*Work instructions*: Among the records that follow, find each line holding the word "opened" and copy it.

--

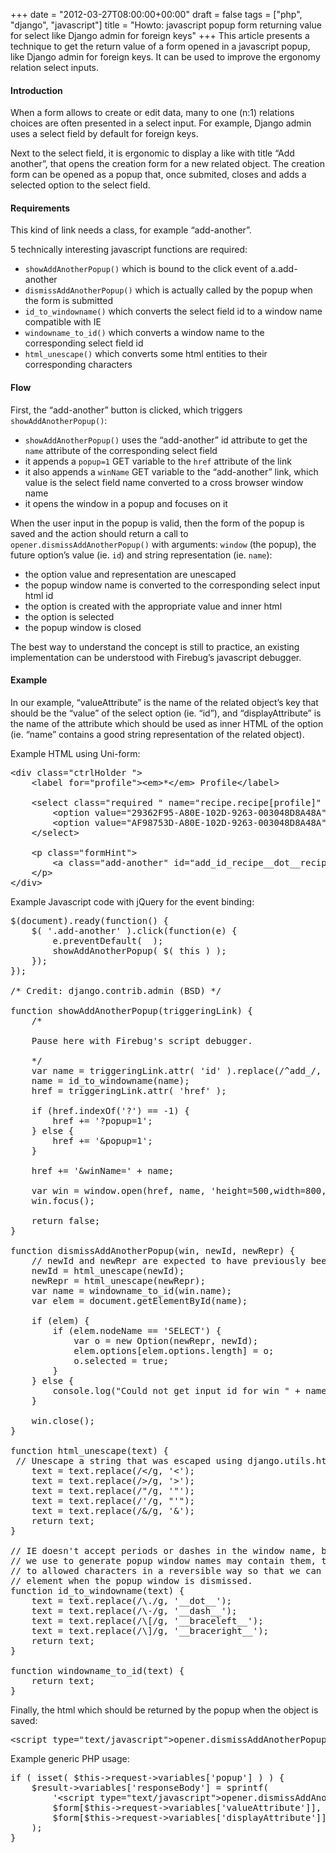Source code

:+++
date = "2012-03-27T08:00:00+00:00"
draft = false
tags = ["php", "django", "javascript"]
title = "Howto: javascript popup form returning value for select like Django admin for foreign keys"
+++
This article presents a technique to get the return value of a form opened in a
javascript popup, like Django admin for foreign keys. It can be used to improve
the ergonomy relation select inputs.

#### Introduction

When a form allows to create or edit data, many to one (n:1) relations choices
are often presented in a select input. For example, Django admin uses a select
field by default for foreign keys.

Next to the select field, it is ergonomic to display a like with title “Add
another”, that opens the creation form for a new related object. The creation
form can be opened as a popup that, once submited, closes and adds a selected
option to the select field.

#### Requirements

This kind of link needs a class, for example “add-another”.

5 technically interesting javascript functions are required:

 - `showAddAnotherPopup()` which is bound to the click event of a.add-another
 - `dismissAddAnotherPopup()` which is actually called by the popup when the
   form is submitted
 - `id_to_windowname()` which converts the select field id to a window name
   compatible with IE
 - `windowname_to_id()` which converts a window name to the corresponding
   select field id
 - `html_unescape()` which converts some html entities to their corresponding
   characters

#### Flow

First, the “add-another” button is clicked, which triggers
`showAddAnotherPopup()`:

 - `showAddAnotherPopup()` uses the “add-another” id attribute to get the
   `name` attribute of the corresponding select field
 - it appends a `popup=1` GET variable to the `href` attribute of the link
 - it also appends a `winName` GET variable to the “add-another” link, which
   value is the select field name converted to a cross browser window name
 - it opens the window in a popup and focuses on it

When the user input in the popup is valid, then the form of the popup is saved
and the action should return a call to `opener.dismissAddAnotherPopup()` with
arguments: `window` (the popup), the future option’s value (ie. `id`) and string
representation (ie. `name`):

 - the option value and representation are unescaped
 - the popup window name is converted to the corresponding select input html id
 - the option is created with the appropriate value and inner html
 - the option is selected
 - the popup window is closed

The best way to understand the concept is still to practice, an existing
implementation can be understood with Firebug’s javascript debugger.

#### Example

In our example, “valueAttribute” is the name of the related object’s key that
should be the “value” of the select option (ie. “id”), and “displayAttribute”
is the name of the attribute which should be used as inner HTML of the option
(ie. “name” contains a good string representation of the related object).

Example HTML using Uni-form:

<pre class="sh_html">
&lt;div class="ctrlHolder "&gt;
    &lt;label for="profile"&gt;&lt;em&gt;*&lt;/em&gt; Profile&lt;/label&gt;

    &lt;select class="required " name="recipe.recipe[profile]" id="id_recipe__dot__recipe__braceleft__profile__braceright__"&gt;
        &lt;option value="29362F95-A80E-102D-9263-003048D8A48A"&gt;Marc Veyrat&lt;/option&gt;
        &lt;option value="AF98753D-A80E-102D-9263-003048D8A48A"&gt;Paul Bocuse&lt;/option&gt;
    &lt;/select&gt;

    &lt;p class="formHint"&gt;
        &lt;a class="add-another" id="add_id_recipe__dot__recipe__braceleft__profile__braceright__" href="/profile/create?displayAttribute=name&amp;amp;valueAttribute=id"&gt;Click here to create a new profile&lt;/a&gt;, if your choice isn't in the list.
    &lt;/p&gt;
&lt;/div&gt;
</pre>


Example Javascript code with jQuery for the event binding:

<pre class="sh_javascript">
$(document).ready(function() {
    $( '.add-another' ).click(function(e) {
        e.preventDefault(  );
        showAddAnotherPopup( $( this ) );
    });
});

/* Credit: django.contrib.admin (BSD) */

function showAddAnotherPopup(triggeringLink) {
    /*

    Pause here with Firebug's script debugger.

    */
    var name = triggeringLink.attr( 'id' ).replace(/^add_/, '');
    name = id_to_windowname(name);
    href = triggeringLink.attr( 'href' );

    if (href.indexOf('?') == -1) {
        href += '?popup=1';
    } else {
        href += '&popup=1';
    }

    href += '&winName=' + name;

    var win = window.open(href, name, 'height=500,width=800,resizable=yes,scrollbars=yes');
    win.focus();

    return false;
}

function dismissAddAnotherPopup(win, newId, newRepr) {
    // newId and newRepr are expected to have previously been escaped by
    newId = html_unescape(newId);
    newRepr = html_unescape(newRepr);
    var name = windowname_to_id(win.name);
    var elem = document.getElementById(name);

    if (elem) {
        if (elem.nodeName == 'SELECT') {
            var o = new Option(newRepr, newId);
            elem.options[elem.options.length] = o;
            o.selected = true;
        }
    } else {
        console.log("Could not get input id for win " + name);
    }

    win.close();
}

function html_unescape(text) {
 // Unescape a string that was escaped using django.utils.html.escape.
    text = text.replace(/&lt;/g, '<');
    text = text.replace(/&gt;/g, '>');
    text = text.replace(/&quot;/g, '"');
    text = text.replace(/&#39;/g, "'");
    text = text.replace(/&amp;/g, '&');
    return text;
}

// IE doesn't accept periods or dashes in the window name, but the element IDs
// we use to generate popup window names may contain them, therefore we map them
// to allowed characters in a reversible way so that we can locate the correct
// element when the popup window is dismissed.
function id_to_windowname(text) {
    text = text.replace(/\./g, '__dot__');
    text = text.replace(/\-/g, '__dash__');
    text = text.replace(/\[/g, '__braceleft__');
    text = text.replace(/\]/g, '__braceright__');
    return text;
} 

function windowname_to_id(text) {
    return text;
}
</pre>

Finally, the html which should be returned by the popup when the object is
saved:

<pre class="sh_html">
&lt;script type="text/javascript"&gt;opener.dismissAddAnotherPopup( window, "name", "id" );&lt;/script&gt;
</pre>

Example generic PHP usage:

<pre class="sh_php">
if ( isset( $this-&gt;request-&gt;variables['popup'] ) ) { 
    $result-&gt;variables['responseBody'] = sprintf( 
        '&lt;script type="text/javascript"&gt;opener.dismissAddAnotherPopup( window, "%s", "%s" );&lt;/script&gt;',
        $form[$this-&gt;request-&gt;variables['valueAttribute']], // "id" is the value attribute
        $form[$this-&gt;request-&gt;variables['displayAttribute']] // "name" is the display attribute
    );  
}
</pre>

--

*Result of the task*:
This article presents a technique to get the return value of a form opened in a
form can be opened as a popup that, once submited, closes and adds a selected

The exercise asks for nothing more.